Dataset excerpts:
====

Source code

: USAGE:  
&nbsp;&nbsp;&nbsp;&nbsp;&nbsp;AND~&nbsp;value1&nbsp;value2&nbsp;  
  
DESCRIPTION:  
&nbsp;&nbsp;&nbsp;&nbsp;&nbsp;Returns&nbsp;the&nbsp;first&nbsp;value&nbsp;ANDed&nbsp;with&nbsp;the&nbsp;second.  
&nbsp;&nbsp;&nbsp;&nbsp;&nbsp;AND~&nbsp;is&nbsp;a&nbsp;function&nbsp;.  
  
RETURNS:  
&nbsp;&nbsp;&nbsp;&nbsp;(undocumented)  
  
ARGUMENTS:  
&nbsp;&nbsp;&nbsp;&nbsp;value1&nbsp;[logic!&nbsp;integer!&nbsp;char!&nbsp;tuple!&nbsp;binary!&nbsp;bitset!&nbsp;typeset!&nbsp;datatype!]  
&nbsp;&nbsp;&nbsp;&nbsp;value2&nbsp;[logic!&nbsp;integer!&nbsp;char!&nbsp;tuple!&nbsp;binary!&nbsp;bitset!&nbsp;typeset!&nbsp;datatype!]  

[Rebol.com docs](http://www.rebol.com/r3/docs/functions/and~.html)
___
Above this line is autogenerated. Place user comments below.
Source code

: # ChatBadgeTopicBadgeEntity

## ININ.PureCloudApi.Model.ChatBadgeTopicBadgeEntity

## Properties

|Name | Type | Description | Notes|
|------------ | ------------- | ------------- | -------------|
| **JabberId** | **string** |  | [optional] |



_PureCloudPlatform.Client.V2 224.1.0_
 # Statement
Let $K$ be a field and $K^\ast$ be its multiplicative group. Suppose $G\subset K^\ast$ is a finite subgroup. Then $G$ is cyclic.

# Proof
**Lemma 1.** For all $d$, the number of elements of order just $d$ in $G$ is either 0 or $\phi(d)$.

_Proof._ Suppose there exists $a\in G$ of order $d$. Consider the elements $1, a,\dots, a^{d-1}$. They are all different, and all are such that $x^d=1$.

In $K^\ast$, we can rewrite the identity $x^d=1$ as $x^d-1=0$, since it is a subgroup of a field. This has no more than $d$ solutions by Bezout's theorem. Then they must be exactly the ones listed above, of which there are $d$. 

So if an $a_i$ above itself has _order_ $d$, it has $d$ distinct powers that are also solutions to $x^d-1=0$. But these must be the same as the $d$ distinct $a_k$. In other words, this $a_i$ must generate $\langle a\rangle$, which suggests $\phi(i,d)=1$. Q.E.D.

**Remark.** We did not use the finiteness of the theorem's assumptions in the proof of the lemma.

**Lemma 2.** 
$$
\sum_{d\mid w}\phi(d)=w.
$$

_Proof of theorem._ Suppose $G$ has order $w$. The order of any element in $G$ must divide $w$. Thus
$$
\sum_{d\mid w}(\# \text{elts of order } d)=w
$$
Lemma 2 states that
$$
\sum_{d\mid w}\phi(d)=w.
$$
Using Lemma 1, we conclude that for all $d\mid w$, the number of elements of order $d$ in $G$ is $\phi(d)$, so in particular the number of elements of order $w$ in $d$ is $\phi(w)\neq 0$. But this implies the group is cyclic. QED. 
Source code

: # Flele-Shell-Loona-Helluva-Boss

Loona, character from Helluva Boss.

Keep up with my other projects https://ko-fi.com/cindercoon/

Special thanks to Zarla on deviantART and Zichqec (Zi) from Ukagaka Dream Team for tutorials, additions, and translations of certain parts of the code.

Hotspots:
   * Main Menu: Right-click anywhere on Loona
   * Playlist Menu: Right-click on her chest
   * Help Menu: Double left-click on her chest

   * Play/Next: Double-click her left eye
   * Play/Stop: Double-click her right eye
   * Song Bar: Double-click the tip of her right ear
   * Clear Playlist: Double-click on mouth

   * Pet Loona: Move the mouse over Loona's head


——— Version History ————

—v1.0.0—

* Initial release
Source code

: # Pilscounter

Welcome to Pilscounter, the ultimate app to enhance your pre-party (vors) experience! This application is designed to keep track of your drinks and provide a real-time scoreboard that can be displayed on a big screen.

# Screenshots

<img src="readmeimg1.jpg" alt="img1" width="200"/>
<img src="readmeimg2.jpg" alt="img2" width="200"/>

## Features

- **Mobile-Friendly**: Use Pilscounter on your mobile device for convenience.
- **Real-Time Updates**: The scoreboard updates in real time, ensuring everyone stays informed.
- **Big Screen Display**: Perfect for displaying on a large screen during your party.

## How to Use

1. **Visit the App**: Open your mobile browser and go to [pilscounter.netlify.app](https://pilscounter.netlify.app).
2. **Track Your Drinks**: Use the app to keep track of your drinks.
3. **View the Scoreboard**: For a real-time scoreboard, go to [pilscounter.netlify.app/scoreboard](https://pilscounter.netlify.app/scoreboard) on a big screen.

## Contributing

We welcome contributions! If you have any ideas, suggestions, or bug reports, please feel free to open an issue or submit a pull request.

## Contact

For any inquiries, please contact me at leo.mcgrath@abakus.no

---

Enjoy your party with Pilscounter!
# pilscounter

====

## EXERCISE DIRECTIONS
Copy each line of the data exactly, please.

## RESPONSE BELOW
Source code

: USAGE:  
&nbsp;&nbsp;&nbsp;&nbsp;&nbsp;AND~&nbsp;value1&nbsp;value2&nbsp;  
  
DESCRIPTION:  
&nbsp;&nbsp;&nbsp;&nbsp;&nbsp;Returns&nbsp;the&nbsp;first&nbsp;value&nbsp;ANDed&nbsp;with&nbsp;the&nbsp;second.  
&nbsp;&nbsp;&nbsp;&nbsp;&nbsp;AND~&nbsp;is&nbsp;a&nbsp;function&nbsp;.  
  
RETURNS:  
&nbsp;&nbsp;&nbsp;&nbsp;(undocumented)  
  
ARGUMENTS:  
&nbsp;&nbsp;&nbsp;&nbsp;value1&nbsp;[logic!&nbsp;integer!&nbsp;char!&nbsp;tuple!&nbsp;binary!&nbsp;bitset!&nbsp;typeset!&nbsp;datatype!]  
&nbsp;&nbsp;&nbsp;&nbsp;value2&nbsp;[logic!&nbsp;integer!&nbsp;char!&nbsp;tuple!&nbsp;binary!&nbsp;bitset!&nbsp;typeset!&nbsp;datatype!]  

[Rebol.com docs](http://www.rebol.com/r3/docs/functions/and~.html)
___
Above this line is autogenerated. Place user comments below.
Source code

: # ChatBadgeTopicBadgeEntity

## ININ.PureCloudApi.Model.ChatBadgeTopicBadgeEntity

## Properties

|Name | Type | Description | Notes|
|------------ | ------------- | ------------- | -------------|
| **JabberId** | **string** |  | [optional] |



_PureCloudPlatform.Client.V2 224.1.0_
 # Statement
Let $K$ be a field and $K^\ast$ be its multiplicative group. Suppose $G\subset K^\ast$ is a finite subgroup. Then $G$ is cyclic.

# Proof
**Lemma 1.** For all $d$, the number of elements of order just $d$ in $G$ is either 0 or $\phi(d)$.

_Proof._ Suppose there exists $a\in G$ of order $d$. Consider the elements $1, a,\dots, a^{d-1}$. They are all different, and all are such that $x^d=1$.

In $K^\ast$, we can rewrite the identity $x^d=1$ as $x^d-1=0$, since it is a subgroup of a field. This has no more than $d$ solutions by Bezout's theorem. Then they must be exactly the ones listed above, of which there are $d$. 

So if an $a_i$ above itself has _order_ $d$, it has $d$ distinct powers that are also solutions to $x^d-1=0$. But these must be the same as the $d$ distinct $a_k$. In other words, this $a_i$ must generate $\langle a\rangle$, which suggests $\phi(i,d)=1$. Q.E.D.

**Remark.** We did not use the finiteness of the theorem's assumptions in the proof of the lemma.

**Lemma 2.** 
$$
\sum_{d\mid w}\phi(d)=w.
$$

_Proof of theorem._ Suppose $G$ has order $w$. The order of any element in $G$ must divide $w$. Thus
$$
\sum_{d\mid w}(\# \text{elts of order } d)=w
$$
Lemma 2 states that
$$
\sum_{d\mid w}\phi(d)=w.
$$
Using Lemma 1, we conclude that for all $d\mid w$, the number of elements of order $d$ in $G$ is $\phi(d)$, so in particular the number of elements of order $w$ in $d$ is $\phi(w)\neq 0$. But this implies the group is cyclic. QED. 
Source code

: # Flele-Shell-Loona-Helluva-Boss

Loona, character from Helluva Boss.

Keep up with my other projects https://ko-fi.com/cindercoon/

Special thanks to Zarla on deviantART and Zichqec (Zi) from Ukagaka Dream Team for tutorials, additions, and translations of certain parts of the code.

Hotspots:
   * Main Menu: Right-click anywhere on Loona
   * Playlist Menu: Right-click on her chest
   * Help Menu: Double left-click on her chest

   * Play/Next: Double-click her left eye
   * Play/Stop: Double-click her right eye
   * Song Bar: Double-click the tip of her right ear
   * Clear Playlist: Double-click on mouth

   * Pet Loona: Move the mouse over Loona's head


——— Version History ————

—v1.0.0—

* Initial release
Source code

: # Pilscounter

Welcome to Pilscounter, the ultimate app to enhance your pre-party (vors) experience! This application is designed to keep track of your drinks and provide a real-time scoreboard that can be displayed on a big screen.

# Screenshots

<img src="readmeimg1.jpg" alt="img1" width="200"/>
<img src="readmeimg2.jpg" alt="img2" width="200"/>

## Features

- **Mobile-Friendly**: Use Pilscounter on your mobile device for convenience.
- **Real-Time Updates**: The scoreboard updates in real time, ensuring everyone stays informed.
- **Big Screen Display**: Perfect for displaying on a large screen during your party.

## How to Use

1. **Visit the App**: Open your mobile browser and go to [pilscounter.netlify.app](https://pilscounter.netlify.app).
2. **Track Your Drinks**: Use the app to keep track of your drinks.
3. **View the Scoreboard**: For a real-time scoreboard, go to [pilscounter.netlify.app/scoreboard](https://pilscounter.netlify.app/scoreboard) on a big screen.

## Contributing

We welcome contributions! If you have any ideas, suggestions, or bug reports, please feel free to open an issue or submit a pull request.

## Contact

For any inquiries, please contact me at leo.mcgrath@abakus.no

---

Enjoy your party with Pilscounter!
# pilscounter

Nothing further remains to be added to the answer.